On Omar Khadr and being Canadian since the summer of 2002

I do not remember where I heard that Omar Khadr had been captured. I doubt it was from the news, I was far too busy at that time to watch the news. It was just a piece of tribal knowledge that appeared somewhere, a new reality all Canadians woke up to one day. I don’t remember where I heard about Omar, but I do remember how it felt. It felt like a hand suddenly gripped my heart and for nearly 13 years I have never breathed as freely as I did before. Every day since this new knowledge arrived, there is a cloud that appears before I open my eyes and a part of my mind that knows, no matter what happens, Omar is still being abused and I am still complicit. This is what it has felt like to be a Canadian since the summer of 2002.

It is not that I ever had any illusions about the Canadian government being perfect. I was raised in one of the most isolated spots of Canada’s north, in a community destroyed by Canadian residential schools and Canada’s educational, religious and policing policies in indigenous communities. To leave my home, as so many felt they needed to, women and girls had to travel Highway 16, the Highway of Tears described by Human Rights Watch when they accused Canada of abusive policing and neglect in the region. My family has been hit repeatedly by the Canadian government’s human rights shortcomings, from the uninvestigated and rarely mentioned missing and murdered indigenous women, one every twelve days in Canada, to the resource corporations that use people as cheap and disposable machinery. I know that the Canadian government experimented on women with postpartum depression and others in partnership with the CIA, I know Canadian resource corporations are responsible for human rights disasters globally. I know, I know, I know. I have always known.

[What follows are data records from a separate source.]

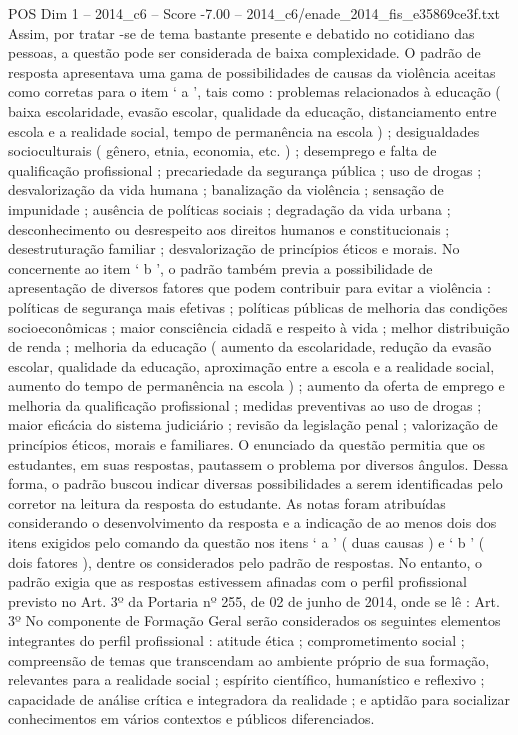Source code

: \begin{textsample}{POS Dim 1 – 2014\_c6 – Score -7.00 – 2014\_c6/enade\_2014\_fis\_e35869ce3f.txt}
Assim, por tratar -se de tema bastante presente e debatido no cotidiano das pessoas, a questão pode ser considerada de baixa complexidade.
O padrão de resposta apresentava uma gama de possibilidades de causas da violência aceitas como corretas para o item ‘ a ’, tais como : problemas relacionados à educação ( baixa escolaridade, evasão escolar, qualidade da educação, distanciamento entre escola e a realidade social, tempo de permanência na escola ) ; desigualdades socioculturais ( gênero, etnia, economia, etc. ) ; desemprego e falta de qualificação profissional ; precariedade da segurança pública ; uso de drogas ; desvalorização da vida humana ; banalização da violência ; sensação de impunidade ; ausência de políticas sociais ; degradação da vida urbana ; desconhecimento ou desrespeito aos direitos humanos e constitucionais ; desestruturação familiar ; desvalorização de princípios éticos e morais.
No concernente ao item ‘ b ’, o padrão também previa a possibilidade de apresentação de diversos fatores que podem contribuir para evitar a violência : políticas de segurança mais efetivas ; políticas públicas de melhoria das condições socioeconômicas ; maior consciência cidadã e respeito à vida ; melhor distribuição de renda ; melhoria da educação ( aumento da escolaridade, redução da evasão escolar, qualidade da educação, aproximação entre a escola e a realidade social, aumento do tempo de permanência na escola ) ; aumento da oferta de emprego e melhoria da qualificação profissional ; medidas preventivas ao uso de drogas ; maior eficácia do sistema judiciário ; revisão da legislação penal ; valorização de princípios éticos, morais e familiares.
O enunciado da questão permitia que os estudantes, em suas respostas, pautassem o problema por diversos ângulos.
Dessa forma, o padrão buscou indicar diversas possibilidades a serem identificadas pelo corretor na leitura da resposta do estudante.
As notas foram atribuídas considerando o desenvolvimento da resposta e a indicação de ao menos dois dos itens exigidos pelo comando da questão nos itens ‘ a ’ ( duas causas ) e ‘ b ’ ( dois fatores ), dentre os considerados pelo padrão de respostas.
No entanto, o padrão exigia que as respostas estivessem afinadas com o perfil profissional previsto no Art. 3º da Portaria nº 255, de 02 de junho de 2014, onde se lê : Art. 3º No componente de Formação Geral serão considerados os seguintes elementos integrantes do perfil profissional : atitude ética ; comprometimento social ; compreensão de temas que transcendam ao ambiente próprio de sua formação, relevantes para a realidade social ; espírito científico, humanístico e reflexivo ; capacidade de análise crítica e integradora da realidade ; e aptidão para socializar conhecimentos em vários contextos e públicos diferenciados.

\end{textsample}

But it was Omar who changed the way I thought about us as Canadian people.

Omar’s lawyer and friend Dennis Edney has said of Omar that never has anyone been so abandoned by so many that should know better. I agree. From my experience, Canadians do feel guilt and strong concern about Canada’s role in human rights abuses, at least the ones close to home. The idea of human rights has always been an integral part of Canadian culture and Canada was always in the thick of anything to do with international peace treaties and international law. Canadian John Peters Humphrey wrote the first draft of the Universal Declaration of Human Rights, and former Canadian Prime Minister Lester B. Pearson defined UN peacekeeping. Two years before Omar was captured, Canada was the first country to sign the UN treaty to protect child soldiers. We know better. And I have never seen us abandon anyone as much as we did Omar.

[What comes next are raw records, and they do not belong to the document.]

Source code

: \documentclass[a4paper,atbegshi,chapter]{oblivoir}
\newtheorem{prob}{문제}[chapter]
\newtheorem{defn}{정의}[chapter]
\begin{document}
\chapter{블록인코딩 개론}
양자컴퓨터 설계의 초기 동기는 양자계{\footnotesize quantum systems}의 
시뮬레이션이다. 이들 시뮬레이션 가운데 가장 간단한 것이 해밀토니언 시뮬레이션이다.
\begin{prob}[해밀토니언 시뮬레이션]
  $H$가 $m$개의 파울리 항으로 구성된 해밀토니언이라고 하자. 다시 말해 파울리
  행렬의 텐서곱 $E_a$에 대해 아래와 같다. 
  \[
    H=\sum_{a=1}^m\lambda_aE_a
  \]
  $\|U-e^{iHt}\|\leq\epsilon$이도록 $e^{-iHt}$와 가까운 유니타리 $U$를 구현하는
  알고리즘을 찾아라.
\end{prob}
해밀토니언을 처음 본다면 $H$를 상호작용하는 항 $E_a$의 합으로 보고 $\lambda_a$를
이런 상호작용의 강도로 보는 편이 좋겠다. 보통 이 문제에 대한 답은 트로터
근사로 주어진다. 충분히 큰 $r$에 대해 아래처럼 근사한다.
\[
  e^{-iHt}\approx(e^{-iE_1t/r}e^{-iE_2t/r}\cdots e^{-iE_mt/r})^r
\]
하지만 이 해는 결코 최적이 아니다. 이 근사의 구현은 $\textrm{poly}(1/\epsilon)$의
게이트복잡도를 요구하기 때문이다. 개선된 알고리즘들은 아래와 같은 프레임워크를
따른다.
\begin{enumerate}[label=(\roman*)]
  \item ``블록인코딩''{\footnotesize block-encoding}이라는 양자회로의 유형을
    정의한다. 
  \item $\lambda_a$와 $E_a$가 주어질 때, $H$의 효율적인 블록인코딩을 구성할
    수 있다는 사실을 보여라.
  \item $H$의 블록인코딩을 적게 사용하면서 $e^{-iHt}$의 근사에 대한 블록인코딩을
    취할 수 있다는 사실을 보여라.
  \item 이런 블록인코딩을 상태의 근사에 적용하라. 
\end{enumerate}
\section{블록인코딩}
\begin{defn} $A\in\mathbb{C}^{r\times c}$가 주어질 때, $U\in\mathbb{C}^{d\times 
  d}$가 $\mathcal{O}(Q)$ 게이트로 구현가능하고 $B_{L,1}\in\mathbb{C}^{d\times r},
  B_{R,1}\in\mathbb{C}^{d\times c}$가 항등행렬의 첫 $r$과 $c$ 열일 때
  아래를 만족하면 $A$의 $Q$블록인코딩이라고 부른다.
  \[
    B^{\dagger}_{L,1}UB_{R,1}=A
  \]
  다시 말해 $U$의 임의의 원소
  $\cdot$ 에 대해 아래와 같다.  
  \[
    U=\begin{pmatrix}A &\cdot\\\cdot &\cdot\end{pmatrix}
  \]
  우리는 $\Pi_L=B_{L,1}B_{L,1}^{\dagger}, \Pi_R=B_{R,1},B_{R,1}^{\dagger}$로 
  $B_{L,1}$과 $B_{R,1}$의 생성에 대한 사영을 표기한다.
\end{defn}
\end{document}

Watching Canada ignore Omar for almost thirteen years has felt like living in The Truman Show. It has seemed impossible to get a reaction from people about the torture of a child. Well, we aren’t certain, people said through endless years of proof they refused to read, or Well, they did … as if this one Canadian child was somehow not us. In 2010, when I first got access to the US state cables leak from Chelsea Manning, Omar’s name was the first I searched. The cables showed diplomats congratulating themselves that “competing joys of the all-too-brief Canadian summer essentially have kept any genuine pressure off the government”. I had never before seen this dark side of Canadian apathy, the ability to say, It’s just war stuff, about the torture of a child.

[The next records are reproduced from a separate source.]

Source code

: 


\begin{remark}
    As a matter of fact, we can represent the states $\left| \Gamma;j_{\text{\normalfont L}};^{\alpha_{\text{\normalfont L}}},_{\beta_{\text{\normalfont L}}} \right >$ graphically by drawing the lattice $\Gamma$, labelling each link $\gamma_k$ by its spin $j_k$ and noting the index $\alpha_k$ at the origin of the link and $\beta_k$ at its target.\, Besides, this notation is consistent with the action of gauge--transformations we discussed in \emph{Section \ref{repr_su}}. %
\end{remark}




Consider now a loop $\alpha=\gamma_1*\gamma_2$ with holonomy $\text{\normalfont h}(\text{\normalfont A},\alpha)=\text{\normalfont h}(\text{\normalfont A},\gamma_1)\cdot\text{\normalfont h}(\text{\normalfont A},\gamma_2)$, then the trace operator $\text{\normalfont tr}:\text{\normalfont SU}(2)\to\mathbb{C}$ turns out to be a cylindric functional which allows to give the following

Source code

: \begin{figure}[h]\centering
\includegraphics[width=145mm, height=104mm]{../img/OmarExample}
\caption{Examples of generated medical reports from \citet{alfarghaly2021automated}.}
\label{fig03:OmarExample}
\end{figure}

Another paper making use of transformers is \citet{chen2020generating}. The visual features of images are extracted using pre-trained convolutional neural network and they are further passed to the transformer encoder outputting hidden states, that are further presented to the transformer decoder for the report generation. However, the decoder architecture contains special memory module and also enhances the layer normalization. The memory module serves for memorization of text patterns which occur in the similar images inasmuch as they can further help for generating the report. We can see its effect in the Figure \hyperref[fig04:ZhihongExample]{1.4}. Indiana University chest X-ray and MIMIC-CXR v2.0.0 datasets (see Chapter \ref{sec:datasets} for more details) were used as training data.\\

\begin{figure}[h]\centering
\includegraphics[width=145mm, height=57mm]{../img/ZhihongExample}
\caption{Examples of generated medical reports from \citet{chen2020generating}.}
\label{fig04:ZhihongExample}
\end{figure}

“Oh, come on,” long time journalists on the case told me when I objected to their lies about Omar’s case. “Everyone says this,” as if the actions of a mob remove individual responsibility for the truth. “We are presenting a balanced view,” responded others, as though the duty of journalism lies in some popular grey area between truth and lies. “You are hurting your cause,” said many in power, telling me outright that they would write worse things about Omar and ignore him even longer if I complained of lies and inaction. NGOs talked about ‘proper channels’, officials talked about ‘those mandated’, and politicians talked about ‘due process’ as Canadian passive aggressive complicity dragged on and on and on. Canada’s brilliant legal voices, Dennis Edney, Nate Whitling, Gail Davidson, Audrey Macklin and others both in Canada and internationally, kept a continual stream of factual analysis available, but it could not reach as far as the fear-inducing libel from the government and press. Omar’s case is headed to the Canadian Supreme Court for the third time. Combined with a years-long stream of hearings in lower courts, this creates a string of legal victories and state persecution surely unprecedented for one person’s case, but all the legal decisions in his favour never changed his reality.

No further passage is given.